The adoption of hearing aids variable frequency and intensity can fight against this type of deafness.

3- The subjective phenomena of hearing or physiological quality of sounds :

The sound sensation is described by 3 main qualities:

a- Height or pitch :

Quality of feeling that makes that sound is high or low. It is primarily related to the frequency.

differential threshold relative pitch: D m / m,

D m: the variation of the smallest frequency

That we can perceive.

Between 60 and 1000 Hz,

SDR =: D m / m = cste = 1/80 = 1comma

In this frequency range, variation pitch Δ H is proportional to the SDR,

D H = k: D m / m

For two different sensations:

H2 – H1 = K.Log m 2/ m 1

Definition of octave :

It is the unit interval pitch between two tones of which has a frequency twice the other:

1 octave=k Log2

other unit: the savart where k = 103

1 octave = 300 Swarts = 103log2

The sound power also acts to change the pitch

  • At low frequency and high acoustic power, sound seems more serious.
  • A high frequency and high acoustic power, a sound seems more acute.
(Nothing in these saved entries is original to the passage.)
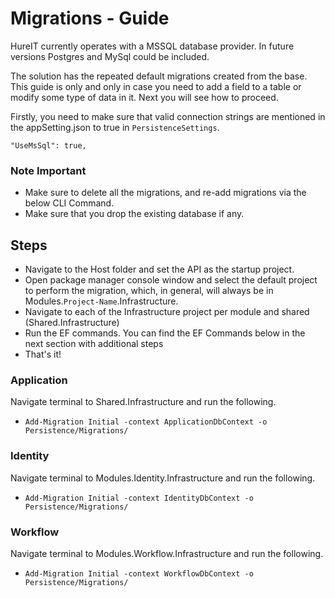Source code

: # Migrations - Guide

HureIT currently operates with a MSSQL database provider. In future versions Postgres and MySql could be included.

The solution has the repeated default migrations created from the base. This guide is only and only in case you need to add a field to a table or modify some type of data in it. Next you will see how to proceed.

Firstly, you need to make sure that valid connection strings are mentioned in the appSetting.json to true in `PersistenceSettings`.

`"UseMsSql": true,`

### Note Important

-   Make sure to delete all the migrations, and re-add migrations via the below CLI Command.
-   Make sure that you drop the existing database if any.

## Steps

-   Navigate to the Host folder and set the API as the startup project.
-   Open package manager console window and select the default project to perform the migration, which, in general, will always be in Modules.`Project-Name`.Infrastructure.
-   Navigate to each of the Infrastructure project per module and shared (Shared.Infrastructure)
-   Run the EF commands. You can find the EF Commands below in the next section with additional steps
-   That's it!

### Application

Navigate terminal to Shared.Infrastructure and run the following.

-   `Add-Migration Initial -context ApplicationDbContext -o Persistence/Migrations/`

### Identity

Navigate terminal to Modules.Identity.Infrastructure and run the following.

-   `Add-Migration Initial -context IdentityDbContext -o Persistence/Migrations/`

### Workflow

Navigate terminal to Modules.Workflow.Infrastructure and run the following.

-   `Add-Migration Initial -context WorkflowDbContext -o Persistence/Migrations/`
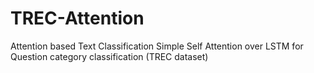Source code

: # TREC-Attention
Attention based Text Classification
Simple Self Attention over LSTM for Question category classification (TREC dataset)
b- The loudness or sonoria or psychological intensity of a sound :

It is the quality of feeling that makes that sound is strong or weak. It is related to the acoustic power.

S = k logW/W0

W0= 10-12 Watt.m-2 at 1000 Hz

The region of the auditory area extends between the minimum threshold of hearing and the pain threshold.

Establishes thresholds curves with subjects varying both the sound level in dB and frequency in Hz.

This quality of sensation is quantified in "phone" units.

c- The stamp :

The stamp is the quality of sound that can recognize two of the same height and same sound loudness by two different instruments.

III- Ultrasound :

  • Ultrasounds are frequency mechanical vibrations between 20 KHz and GHzs.

Ultrasound production :

AC currents are able to produce high-frequency sounds:

Magnetostriction and piezoelectricity.

  • Magnetostriction is only used to produce ultrasonic.
  • Piezoelectricity reflects the principle both transmitter and receiver of some crystals: it is the latter which is used in ultrasound.

-Transformation of a force in a potential difference and inversely.

-Several species of crystals have this property: this is the case of quartz.

Cut appropriately in the crystal, a plate placed between two metal plates and subjected to differences in electrical potential expands or contracts following the direction of the applied voltage.

The alternation of differences causes potential at the crystal vibratory motion.

The frequency of this vibration depends on the electrical reciprocating.

* The piezoelectric crystals are also receptors, when the ultrasonic wave, after suffering a reflection on an interface (echo) returns to the transmitter crystal. This is the seat of a variation of potential difference can be amplified and displayed on an oscilloscope screen.